N.C. Campus Compact honors Elon student as 'civic trailblazer'

The statewide coalition of colleges and universities also recognized an Elon student with its Community Impact Award for leadership and service. 

Jenny Fukunaga ’17 has been honored as the 2016 recipient of the John H. Barnhill Civic Trailblazer Award from N.C. Campus Compact for her work creating innovative service partnerships and her leadership in inspiring others to serve.

Fukunaga was honored with the award at the statewide group’s recent CSNAP Conference at UNC-Asheville during which another Elon senior, June Shuler ’17, was recognized with the Community Impact Award for outstanding leadership and service. Founded in 2002, N.C. Campus Compact is a statewide coalition of 36 public, private and community colleges and universities that are committed to civic and community engagement. 

Fukunaga began volunteering with the Alamance County community even before her first day of classes as a first-year student at Elon through a summer program that lets incoming students spend a week volunteering with nonprofits. “I am from Los Angeles and I knew going to school all the way across the country would be a big jump for me,” she says. “I knew I would get to know campus through regular orientation activities, but this was an opportunity for me to get out into the community and see what happens in Alamance County.”

A human service studies major, Fukunaga has stood out as a leader for Elon’s Kernodle Center for Service Learning and Community Engagement. During her junior year, she served as student director of the service-learning community and focused on infusing reflection and social justice into conversations among community residents. This year, Fukunaga is one of three executive directors of the Kernodle Center and is responsible for coordinating leadership development and training for 150 student leaders in the Elon Volunteers! program. 

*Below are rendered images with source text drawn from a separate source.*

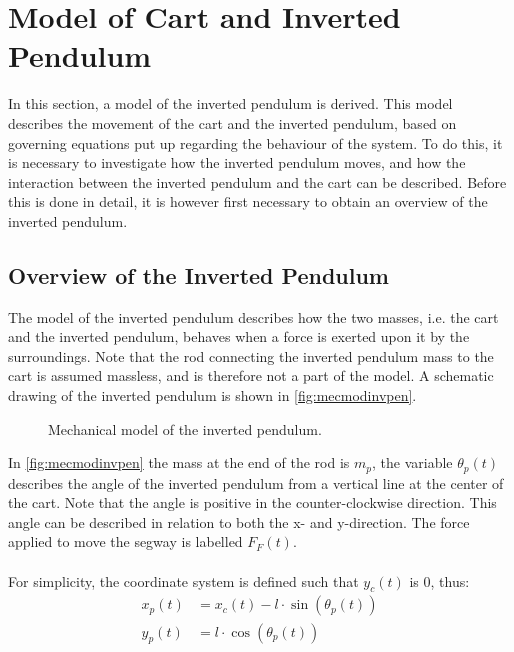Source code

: \section{Model of Cart and Inverted Pendulum \label{sec:pen_model}}
In this section, a model of the inverted pendulum is derived. This model describes the movement of the cart and the inverted pendulum, based on governing equations put up regarding the behaviour of the system. To do this, it is necessary to investigate how the inverted pendulum moves, and how the interaction between the inverted pendulum and the cart can be described. Before this is done in detail, it is however first necessary to obtain an overview of the inverted pendulum.
\subsection{Overview of the Inverted Pendulum}
The model of the inverted pendulum describes how the two masses, i.e. the cart and the inverted pendulum, behaves when a force is exerted upon it by the surroundings. Note that the rod connecting the inverted pendulum mass to the cart is assumed massless, and is therefore not a part of the model. A schematic drawing of the inverted pendulum is shown in \autoref{fig:mecmodinvpen}.
\begin{figure}[H]
\centering
\scalebox{0.6}{}
\caption{Mechanical model of the inverted pendulum.}
\label{fig:mecmodinvpen}
\end{figure}
In \autoref{fig:mecmodinvpen} the mass at the end of the rod is $m_p$, the variable $\theta_p(t)$ describes the angle of the inverted pendulum from a vertical line at the center of the cart. Note that the angle is positive in the counter-clockwise direction. This angle can be described in relation to both the x- and y-direction. The force applied to move the segway is labelled $F_F(t)$.\\\\
For simplicity, the coordinate system is defined such that $y_c(t)$ is 0, thus:
\begin{align}
x_p(t)&= x_c(t)- l \cdot \sin(\theta_p(t))\\
y_p(t)&= l\cdot \cos(\theta_p(t)) 
\end{align}
\begin{where}
\\
\\
\\
\\
\\
\end{where}

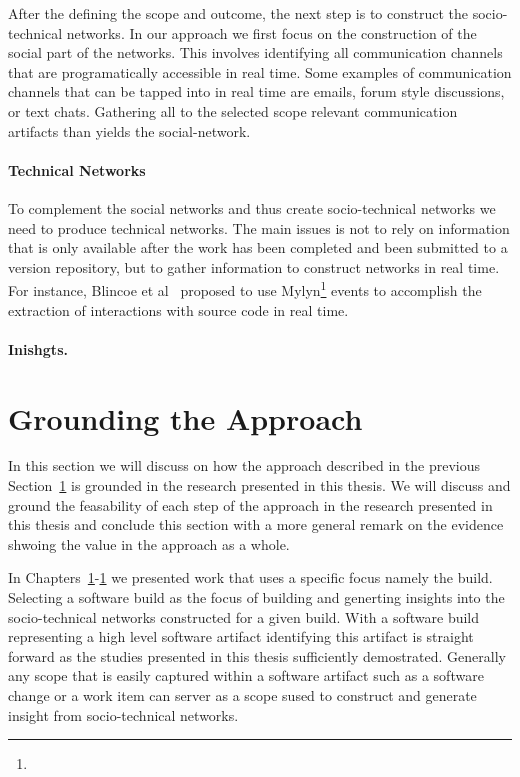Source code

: After the defining the scope and outcome, the next step is to construct the socio-technical networks.
In our approach we first focus on the construction of the social part of the networks.
This involves identifying all communication channels that are programatically accessible in real time.
Some examples of communication channels that can be tapped into in real time are emails, forum style discussions, or text chats.
Gathering all to the selected scope relevant communication artifacts than yields the social-network.

\paragraph{Technical Networks}
To complement the social networks and thus create socio-technical networks we need to produce technical networks.
The main issues is not to rely on information that is only available after the work has been completed and been submitted to a version repository, but to gather information to construct networks in real time.
For instance, Blincoe et al~\cite{} proposed to use Mylyn\footnote{} events to accomplish the extraction of interactions with source code in real time.

\paragraph{Inishgts.}


\section{Grounding the Approach}
In this section we will discuss on how the approach described in the previous Section~\ref{} is grounded in the research presented in this thesis.
We will discuss and ground the feasability of each step of the approach in the research presented in this thesis and conclude this section with a more general remark on the evidence shwoing the value in the approach as a whole.

In Chapters~\ref{}-\ref{} we presented work that uses a specific focus namely the build.
Selecting a software build as the focus of building and generting insights into the socio-technical networks constructed for a given build.
With a software build representing a high level software artifact identifying this artifact is straight forward as the studies presented in this thesis sufficiently demostrated.
Generally any scope that is easily captured within a software artifact such as a software change or a work item can server as a scope sused to construct and generate insight from socio-technical networks.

​“I have worked with a wide variety of student leaders, but Jenny stands above others in her passion, commitment to justice, and engagement in local issues,” said Evan Small, assistant director of the Kernodle Center for student programs. “She truly embodies our mindset of ‘students as colleagues.’” 

At Elon, Fukunaga has pursued undergraduate research working with Bud Warner, associate professor of human service studies, that has included creating focus groups made up of Elon students, faculty and staff as well as local civic leaders to study engagement between the university’s community and the broader surrounding community. 

Created in 2011, the Barnhill Award is named for John H. Barnhill, who founded innovative service programs while a student at Elon University and who later became the founding executive director of North Carolina Campus Compact. Fukunaga is the seventh student to receive the award, and the second recipient from Elon.

Also honored at the conference, Shuler is a senior from Zuoz, Switzerland, majoring in public health studies and policy studies, and was among 25 students selected by their campus this year for the Community Impact Award. During her time at Elon, she has focused on addressing issues related to human rights, social justice, internationalism and democracy. 

She serves as president of Elon’s International Society and is an active contributor to the social justice work of the Center for Race, Ethnicity and Diversity Education, and this election season played a pivotal role in helping students engage as an Andrew Goodman Foundation Vote Everywhere ambassador and co-coordinator of the Elon Votes! initiative.